In 1928, Lincoln automobiles had an advertising campaign featuring their cars against a backdrop of exotic birds and, in one instance, a butterfly.
The artist was Winthrop Stark Davis (1885-1950) who signed his paintings "Stark Davis" and whose fine arts work also dealt with such birds.
Winthrop Stark Davis was born in Boston, Massachusetts in 1885. He subsequently lived and worked in Chicago, where he was affiliated with several arts institutions including the Palette and Chisel Club.

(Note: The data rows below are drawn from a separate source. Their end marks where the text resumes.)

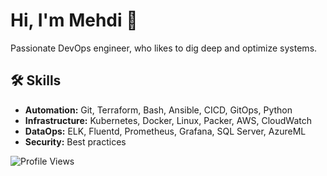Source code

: <link rel="stylesheet" href="https://cdnjs.cloudflare.com/ajax/libs/font-awesome/6.0.0-beta3/css/all.min.css">

# Hi, I'm Mehdi 👋

Passionate DevOps engineer, who likes to dig deep and optimize systems.

## 🛠 Skills

- **Automation:** Git, Terraform, Bash, Ansible, CICD, GitOps, Python
- **Infrastructure:** Kubernetes, Docker, Linux, Packer, AWS, CloudWatch
- **DataOps:** ELK, Fluentd, Prometheus, Grafana, SQL Server, AzureML 
- **Security:** Best practices

![Profile Views](https://komarev.com/ghpvc/?username=memor24&color=blue)
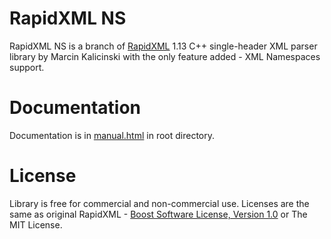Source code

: RapidXML NS
==========

RapidXML NS is a branch of [RapidXML](http://rapidxml.sourceforge.net/) 1.13 C++ single-header XML parser library by Marcin Kalicinski with the only feature added - XML Namespaces support.

Documentation
==========

Documentation is in [manual.html](manual.html) in root directory.

License
==========

Library is free for commercial and non-commercial use.
Licenses are the same as original RapidXML - [Boost Software License, Version 1.0](http://www.boost.org/LICENSE_1_0.txt) or The MIT License. 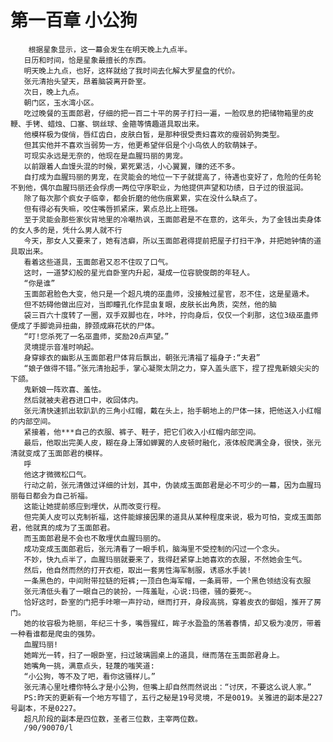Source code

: # 第一百章 小公狗
        根据星象显示，这一幕会发生在明天晚上九点半。
       日历和时间，恰是星象最擅长的东西。
       明天晚上九点，也好，这样就给了我时间去化解大罗星盘的代价。
       张元清抬头望天，昂着脑袋离开卧室。
       次日，晚上九点。
       朝门区，玉水湾小区。
       吃过晚餐的玉面郎君，仔细的把一百二十平的房子打扫一遍，一脸叹息的把储物箱里的皮鞭、手铐、蜡烛、口塞、钢丝球、金箍等情趣道具取出来。
       他模样极为俊俏，唇红齿白，皮肤白皙，是那种很受责妇喜欢的瘦弱奶狗类型。
       但其实他并不喜欢当弱势一方，他更希望伴侣是个小鸟依人的软萌妹子。
       可现实永远是无奈的，他现在是血腥玛丽的男宠。
       以前跟着人血馒头混的时候，累死累活，小心翼翼，赚的还不多。
       自打成为血腥玛丽的男宠，在灵能会的地位一下子就提高了，待遇也变好了，危险的任务轮不到他，偶尔血腥玛丽还会俘虏一两位守序职业，为他提供声望和功绩，日子过的很滋润。
       除了每次那个疯女子临幸，都会折磨的他伤痕累累，实在没什么缺点了。
       但有得必有失嘛，咬住嘴唇抓紧床，累点总比上班强。
       至于灵能会那些家伙背地里的冷嘲热讽，玉面郎君是不在意的，这年头，为了金钱出卖身体的女人多的是，凭什么男人就不行
       今天，那女人又要来了，她有洁癖，所以玉面郎君得提前把屋子打扫干净，并把她钟情的道具取出来。
       看着这些道具，玉面郎君又忍不住叹了口气。
       这时，一道梦幻般的星光自卧室内升起，凝成一位容貌俊朗的年轻人。
       “你是谁”
       玉面郎君脸色大变，他只是一个超凡境的巫蛊师，没接触过星官，忍不住，这是星遁术。
       但不妨碍他做出应对，当即瞳孔化作昆虫复眼，皮肤长出角质，突然，他的脑
       袋三百六十度转了一圈，双手双脚也在，咔咔，拧向身后，仅仅一个刹那，这位3级巫蛊师便成了手脚诡异扭曲，脖颈成麻花状的尸体。
       “叮!您杀死了一名巫蛊师，奖励20点声望。”
       灵境提示音准时响起。
       身穿嫁衣的幽影从玉面郎君尸体背后飘出，朝张元清福了福身子:“夫君”
       “娘子做得不错。”张元清抬起手，掌心凝聚太阴之力，穿入盖头底下，捏了捏鬼新娘尖尖的下颌。
       鬼新娘一阵欢喜、羞怯。
       然后就被夫君吞进口中，收回体内。
       张元清快速抓出软趴趴的三角小红帽，戴在头上，抬手朝地上的尸体一抹，把他送入小红帽的内部空间。
       紧接着，他***自己的衣服、裤子、鞋子，把它们收入小红帽内部空间。
       最后，他取出完美人皮，糊在身上薄如蝉翼的人皮顿时融化，液体般爬满全身，很快，张元清就变成了玉面郎君的模样。
       呼
       他这才微微松口气。
       行动之前，张元清做过详细的计划，其中，伪装成玉面郎君是必不可少的一幕，因为血腥玛丽每日都会为自己祈福。
       这能让她提前感应到埋伏，从而改变行程。
       但完美人皮可以克制祈福，这件能嫁接因果的道具从某种程度来说，极为可怕，变成玉面郎君，他就真的成为了玉面郎君。
       而玉面郎君是不会也不敢埋伏血腥玛丽的。
       成功变成玉面郎君后，张元清看了一眼手机，脑海里不受控制的闪过一个念头。
       不妙，快九点半了，血腥玛丽就要来了，我得赶紧穿上她喜欢的衣服，不然她会生气。
       然后，他自然而然的打开衣柜，取出一套男性海军制服，诱惑水手装!
       一条黑色的，中间附带拉链的短裤;一顶白色海军帽，一条肩带，一个黑色领结没有衣服
       张元清低头看了一眼自己的装扮，一阵羞耻，心说:玛德，骚的要死~。
       恰好这时，卧室的门把手咔嚓一声拧动，继而打开，身段高挑，穿着皮衣的御姐，推开了房门。
       她的妆容极为艳丽，年纪三十多，嘴唇猩红，眸子水盈盈的荡着春情，却又极为凌厉，带着一种看谁都是爬虫的强势。
       血腥玛丽!
       她眸光一转，扫了一眼卧室，扫过玻璃圆桌上的道具，继而落在玉面郎君身上。
       她嘴角一挑，满意点头，轻蔑的嗤笑道:
       “小公狗，等不及了吧，看你这骚样儿。”
       张元清心里吐槽你特么才是小公狗，但嘴上却自然而然说出：“讨厌，不要这么说人家。”
       PS:昨天的更新有一个地方写错了，五行之秘是19号灵境，不是0019。关雅进的副本是227号副本，不是0227。
       超凡阶段的副本是四位数，圣者三位数，主宰两位数。
       /90/90070/l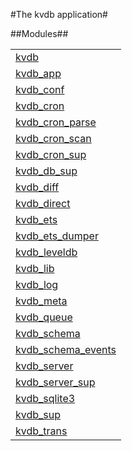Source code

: 

#The kvdb application#


##Modules##


<table width="100%" border="0" summary="list of modules">
<tr><td><a href="http://github.com/Feuerlabs/kvdb/blob/master/doc/kvdb.md" class="module">kvdb</a></td></tr>
<tr><td><a href="http://github.com/Feuerlabs/kvdb/blob/master/doc/kvdb_app.md" class="module">kvdb_app</a></td></tr>
<tr><td><a href="http://github.com/Feuerlabs/kvdb/blob/master/doc/kvdb_conf.md" class="module">kvdb_conf</a></td></tr>
<tr><td><a href="http://github.com/Feuerlabs/kvdb/blob/master/doc/kvdb_cron.md" class="module">kvdb_cron</a></td></tr>
<tr><td><a href="http://github.com/Feuerlabs/kvdb/blob/master/doc/kvdb_cron_parse.md" class="module">kvdb_cron_parse</a></td></tr>
<tr><td><a href="http://github.com/Feuerlabs/kvdb/blob/master/doc/kvdb_cron_scan.md" class="module">kvdb_cron_scan</a></td></tr>
<tr><td><a href="http://github.com/Feuerlabs/kvdb/blob/master/doc/kvdb_cron_sup.md" class="module">kvdb_cron_sup</a></td></tr>
<tr><td><a href="http://github.com/Feuerlabs/kvdb/blob/master/doc/kvdb_db_sup.md" class="module">kvdb_db_sup</a></td></tr>
<tr><td><a href="http://github.com/Feuerlabs/kvdb/blob/master/doc/kvdb_diff.md" class="module">kvdb_diff</a></td></tr>
<tr><td><a href="http://github.com/Feuerlabs/kvdb/blob/master/doc/kvdb_direct.md" class="module">kvdb_direct</a></td></tr>
<tr><td><a href="http://github.com/Feuerlabs/kvdb/blob/master/doc/kvdb_ets.md" class="module">kvdb_ets</a></td></tr>
<tr><td><a href="http://github.com/Feuerlabs/kvdb/blob/master/doc/kvdb_ets_dumper.md" class="module">kvdb_ets_dumper</a></td></tr>
<tr><td><a href="http://github.com/Feuerlabs/kvdb/blob/master/doc/kvdb_leveldb.md" class="module">kvdb_leveldb</a></td></tr>
<tr><td><a href="http://github.com/Feuerlabs/kvdb/blob/master/doc/kvdb_lib.md" class="module">kvdb_lib</a></td></tr>
<tr><td><a href="http://github.com/Feuerlabs/kvdb/blob/master/doc/kvdb_log.md" class="module">kvdb_log</a></td></tr>
<tr><td><a href="http://github.com/Feuerlabs/kvdb/blob/master/doc/kvdb_meta.md" class="module">kvdb_meta</a></td></tr>
<tr><td><a href="http://github.com/Feuerlabs/kvdb/blob/master/doc/kvdb_queue.md" class="module">kvdb_queue</a></td></tr>
<tr><td><a href="http://github.com/Feuerlabs/kvdb/blob/master/doc/kvdb_schema.md" class="module">kvdb_schema</a></td></tr>
<tr><td><a href="http://github.com/Feuerlabs/kvdb/blob/master/doc/kvdb_schema_events.md" class="module">kvdb_schema_events</a></td></tr>
<tr><td><a href="http://github.com/Feuerlabs/kvdb/blob/master/doc/kvdb_server.md" class="module">kvdb_server</a></td></tr>
<tr><td><a href="http://github.com/Feuerlabs/kvdb/blob/master/doc/kvdb_server_sup.md" class="module">kvdb_server_sup</a></td></tr>
<tr><td><a href="http://github.com/Feuerlabs/kvdb/blob/master/doc/kvdb_sqlite3.md" class="module">kvdb_sqlite3</a></td></tr>
<tr><td><a href="http://github.com/Feuerlabs/kvdb/blob/master/doc/kvdb_sup.md" class="module">kvdb_sup</a></td></tr>
<tr><td><a href="http://github.com/Feuerlabs/kvdb/blob/master/doc/kvdb_trans.md" class="module">kvdb_trans</a></td></tr></table>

Davis exhibited at the Art Institute of Chicago in 1924 and at the Chicago Galleries Association in 1930, winning prizes in both shows.
During the 1920s and 1930s Stark Davis's illustrations appeared on covers of the Ladies' Home Journal
, and in numerous advertisements, and from 1927 to 1929, Davis's artistic and colorful "Bird Series" of ads for Lincoln automobiles ran in popular magazines such as Country Life
and Home and Garden
. A typical ad would feature a Lincoln sedan or coupe in the foreground, with a peacock, a wide-eyed red bird of paradise, or a condor dramatically filling the background or framing the scene.
During his time in Chicago, Davis would make trips to Santa Barbara, California, and subsequently relocated to Los Angeles, where he worked at the Disney Animation Studios and exhibited at the Ainslie Gallery in 1936.
By 1947, Davis had retired from painting and was living in Morro Bay, a seaside town on California's Central Coast.
Stark Davis passed away in Marin County, California, in 1950.